Now, Mijune and I agreed on both the Quatrro Formaggi and Baccone as 2 of the top 3 of the night; however, when it came to the third, we did not agree. I though the Bresaola was pretty good. A white pie (or without sauce), this consisted of mozzarella, bresaola, arugula and parmasan flakes. I really liked the combination of flavours with the saltiness of the bresaola, bitterness of the arugula and nuttiness of the parmesan. I guess it also helped that the pizza crust was not as soft since there was no sauce. While this one was not in Mijune's top 3, the Boscaiola was. A relatively simple pizza consisting of house-made sausage, tomato, mozzarella and mushrooms, it was indeed a good pizza. If we had ranked all the pizzas, I would've put this 4th, so we were almost on the same wavelength. The star of this pizza was the house-made sausage. I found it not too fatty and very meaty. It was not overseasoned and that in itself did not overwhelm the other subtle

The slice right next to the Boscaiola was somewhat similar consisting of Porcini Mushrooms and Sausage. No tomato sauce in this one gave it a slightly different flavour. I found the mushrooms to have a more prominent role, partly due to the type of mushroom as well. Hence, there was an obvious woodsy taste that was slightly bitter as well. Again, the wonderful house-made sausage gave this pizza some body. Without the tomato sauce, it wasn't as good as the Boscaiola; but it did also mean the pizza wasn't as soft either. As you can plainly guess, I liked the pizzas, especially my top 4; however, the softness of the pizza crust at the centre bothered me a bit. In that respect, I personally like the crust at Nicli Antica more while I like the topping combinations here at Bibo. Too bad I can't combine the two...

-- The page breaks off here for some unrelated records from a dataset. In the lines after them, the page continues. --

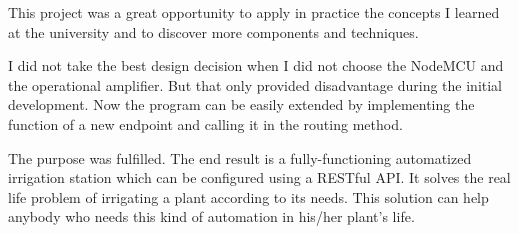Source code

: This project was a great opportunity to apply in practice the concepts I learned at the university \cite{Danescu2018} and to discover more components and techniques.

I did not take the best design decision when I did not choose the NodeMCU and the operational amplifier. But that only provided disadvantage during the initial development. Now the program can be easily extended by implementing the function of a new endpoint and calling it in the routing method.

The purpose was fulfilled. The end result is a fully-functioning automatized irrigation station which can be configured using a RESTful API. It solves the real life problem of irrigating a plant according to its needs. This solution can help anybody who needs this kind of automation in his/her plant's life.
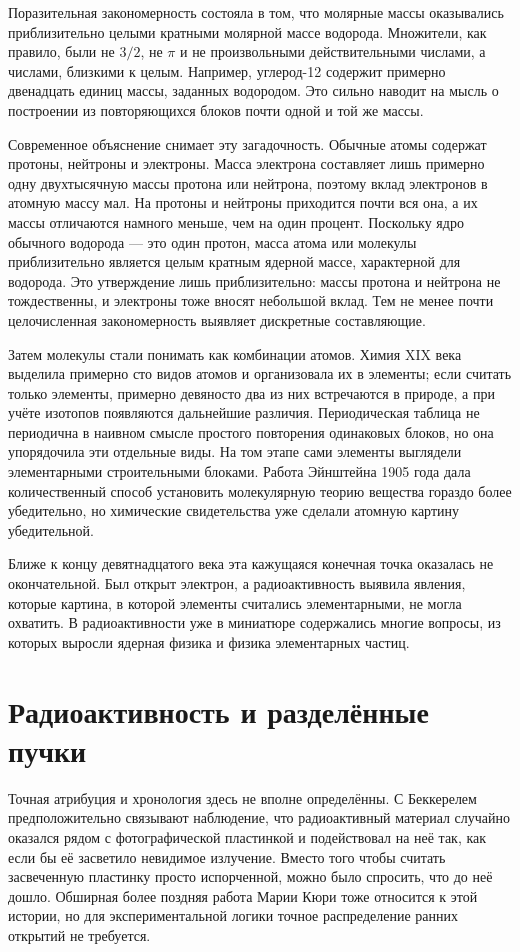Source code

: Поразительная закономерность состояла в том, что молярные массы оказывались приблизительно целыми кратными молярной массе водорода. Множители, как правило, были не \(3/2\), не \(\pi\) и не произвольными действительными числами, а числами, близкими к целым. Например, углерод-12 содержит примерно двенадцать единиц массы, заданных водородом. Это сильно наводит на мысль о построении из повторяющихся блоков почти одной и той же массы.

Современное объяснение снимает эту загадочность. Обычные атомы содержат протоны, нейтроны и электроны. Масса электрона составляет лишь примерно одну двухтысячную массы протона или нейтрона, поэтому вклад электронов в атомную массу мал. На протоны и нейтроны приходится почти вся она, а их массы отличаются намного меньше, чем на один процент. Поскольку ядро обычного водорода — это один протон, масса атома или молекулы приблизительно является целым кратным ядерной массе, характерной для водорода. Это утверждение лишь приблизительно: массы протона и нейтрона не тождественны, и электроны тоже вносят небольшой вклад. Тем не менее почти целочисленная закономерность выявляет дискретные составляющие.

Затем молекулы стали понимать как комбинации атомов. Химия XIX века выделила примерно сто видов атомов и организовала их в элементы; если считать только элементы, примерно девяносто два из них встречаются в природе, а при учёте изотопов появляются дальнейшие различия. Периодическая таблица не периодична в наивном смысле простого повторения одинаковых блоков, но она упорядочила эти отдельные виды. На том этапе сами элементы выглядели элементарными строительными блоками. Работа Эйнштейна 1905 года дала количественный способ установить молекулярную теорию вещества гораздо более убедительно, но химические свидетельства уже сделали атомную картину убедительной.

Ближе к концу девятнадцатого века эта кажущаяся конечная точка оказалась не окончательной. Был открыт электрон, а радиоактивность выявила явления, которые картина, в которой элементы считались элементарными, не могла охватить. В радиоактивности уже в миниатюре содержались многие вопросы, из которых выросли ядерная физика и физика элементарных частиц.

\section{Радиоактивность и разделённые пучки}

Точная атрибуция и хронология здесь не вполне определённы. С Беккерелем предположительно связывают наблюдение, что радиоактивный материал случайно оказался рядом с фотографической пластинкой и подействовал на неё так, как если бы её засветило невидимое излучение. Вместо того чтобы считать засвеченную пластинку просто испорченной, можно было спросить, что до неё дошло. Обширная более поздняя работа Марии Кюри тоже относится к этой истории, но для экспериментальной логики точное распределение ранних открытий не требуется.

After this carb-fest, I was already throwing in the towel. Mijune, on the other hand, was just revving up for dessert. Predictable. And luck would have it, more carbs for dessert! On the dessert platter, there was the Chocolate Pizza on the outside and the Sweet Pizzacotto at the centre. I have to be honest here, I was not a big fan of the pizzacotto. Maybe I was on carb overload? I'm not sure, but I found the layers of pizza dough to be heavy and the layers of sweet custard did not stand up to it. If it were up to me, I would've preferred thinner layers of pizza dough with more custard in between. On the other hand, I liked the Chocolate Pizza. It reminded me somewhat of a Chinese dessert which has red bean paste encased in dough and pan fried. However, this one was much better since it was sweet chocolate. The dough wasn't too thick and the chocolate was silky. Despite being full, I managed to eat a whole slice.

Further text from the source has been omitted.